Dataset records section start

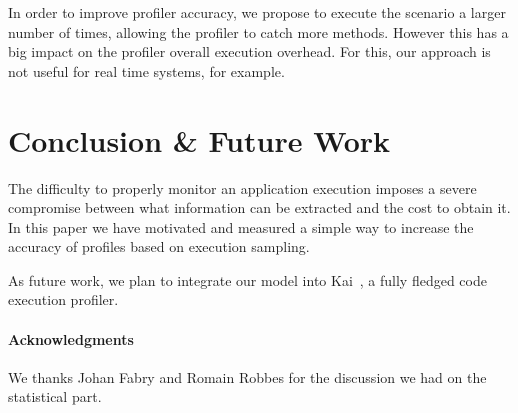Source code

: \documentclass{sig-alternate}
\newcommand{\vp}[1]{\nb{Vanessa}{orange}{#1}}
\newcommand{\jp}[1]{\nb{Juan Pablo}{green}{#1}}
\newcommand{\seclabel}[1]{\label{sec:#1}}
\begin{document}





In order to improve profiler accuracy, we propose to execute the scenario a larger number of times, allowing the profiler to catch more methods. However this has a big impact on the profiler overall execution overhead. For this, our approach is not useful for real time systems, for example.

\section{Conclusion \& Future Work}\seclabel{conclusion}

The difficulty to properly monitor an application execution imposes a severe compromise between what information can be extracted and the cost to obtain it. In this paper we have motivated and measured a simple way to increase the accuracy of profiles based on execution sampling.

As future work, we plan to integrate our model into Kai~\cite{Berg11f}, a fully fledged code execution profiler.


\paragraph{Acknowledgments} We thanks Johan Fabry and Romain Robbes for the discussion we had on the statistical part.





%
\end{document}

Dataset records section end

Assignment — Show every line above where "seclabel" is found.

The completed task —
\newcommand{\seclabel}[1]{\label{sec:#1}}
\section{Conclusion \& Future Work}\seclabel{conclusion}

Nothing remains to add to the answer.